- [REQUIREMENT]: In the listing below, the line containing "6 & RAG-supported" marks the end; copy exactly every line from the first through that one.

- [THE RECORDS]:
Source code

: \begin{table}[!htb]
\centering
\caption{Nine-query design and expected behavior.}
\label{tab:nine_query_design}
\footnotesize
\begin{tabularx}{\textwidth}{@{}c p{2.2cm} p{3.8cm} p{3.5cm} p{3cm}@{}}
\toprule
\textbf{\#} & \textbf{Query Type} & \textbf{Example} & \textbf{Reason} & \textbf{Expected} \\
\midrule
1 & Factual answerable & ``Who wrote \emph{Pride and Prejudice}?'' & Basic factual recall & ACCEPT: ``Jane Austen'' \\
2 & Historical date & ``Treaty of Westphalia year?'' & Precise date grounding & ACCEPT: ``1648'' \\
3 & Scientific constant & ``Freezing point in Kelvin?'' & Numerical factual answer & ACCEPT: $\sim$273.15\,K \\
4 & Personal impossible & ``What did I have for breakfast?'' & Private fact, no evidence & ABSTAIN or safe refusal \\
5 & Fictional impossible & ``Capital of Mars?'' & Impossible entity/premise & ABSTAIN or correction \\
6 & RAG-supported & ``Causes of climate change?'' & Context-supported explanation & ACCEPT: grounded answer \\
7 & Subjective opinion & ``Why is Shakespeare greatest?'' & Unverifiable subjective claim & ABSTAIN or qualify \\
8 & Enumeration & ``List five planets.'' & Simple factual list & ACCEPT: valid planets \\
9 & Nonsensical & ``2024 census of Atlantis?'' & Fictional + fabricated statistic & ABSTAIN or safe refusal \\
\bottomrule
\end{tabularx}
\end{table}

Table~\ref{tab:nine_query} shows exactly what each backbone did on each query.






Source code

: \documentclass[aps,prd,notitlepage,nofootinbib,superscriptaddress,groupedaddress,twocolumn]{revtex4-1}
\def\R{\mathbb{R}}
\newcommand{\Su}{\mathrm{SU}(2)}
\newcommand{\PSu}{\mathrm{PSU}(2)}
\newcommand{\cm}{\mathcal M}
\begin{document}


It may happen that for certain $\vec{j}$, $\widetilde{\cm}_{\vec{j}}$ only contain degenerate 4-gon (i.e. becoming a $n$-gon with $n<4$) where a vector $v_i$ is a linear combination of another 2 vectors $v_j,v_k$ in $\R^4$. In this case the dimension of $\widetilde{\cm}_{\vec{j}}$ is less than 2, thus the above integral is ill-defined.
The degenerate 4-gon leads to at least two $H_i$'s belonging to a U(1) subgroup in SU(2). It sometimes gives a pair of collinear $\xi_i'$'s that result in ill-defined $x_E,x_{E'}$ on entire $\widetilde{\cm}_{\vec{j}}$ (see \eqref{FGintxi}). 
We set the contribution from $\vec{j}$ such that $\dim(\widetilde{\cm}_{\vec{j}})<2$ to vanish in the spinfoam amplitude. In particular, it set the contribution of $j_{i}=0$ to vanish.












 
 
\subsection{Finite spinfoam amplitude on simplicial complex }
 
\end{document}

- [ANSWER BOX]:
Source code

: \begin{table}[!htb]
\centering
\caption{Nine-query design and expected behavior.}
\label{tab:nine_query_design}
\footnotesize
\begin{tabularx}{\textwidth}{@{}c p{2.2cm} p{3.8cm} p{3.5cm} p{3cm}@{}}
\toprule
\textbf{\#} & \textbf{Query Type} & \textbf{Example} & \textbf{Reason} & \textbf{Expected} \\
\midrule
1 & Factual answerable & ``Who wrote \emph{Pride and Prejudice}?'' & Basic factual recall & ACCEPT: ``Jane Austen'' \\
2 & Historical date & ``Treaty of Westphalia year?'' & Precise date grounding & ACCEPT: ``1648'' \\
3 & Scientific constant & ``Freezing point in Kelvin?'' & Numerical factual answer & ACCEPT: $\sim$273.15\,K \\
4 & Personal impossible & ``What did I have for breakfast?'' & Private fact, no evidence & ABSTAIN or safe refusal \\
5 & Fictional impossible & ``Capital of Mars?'' & Impossible entity/premise & ABSTAIN or correction \\
6 & RAG-supported & ``Causes of climate change?'' & Context-supported explanation & ACCEPT: grounded answer \\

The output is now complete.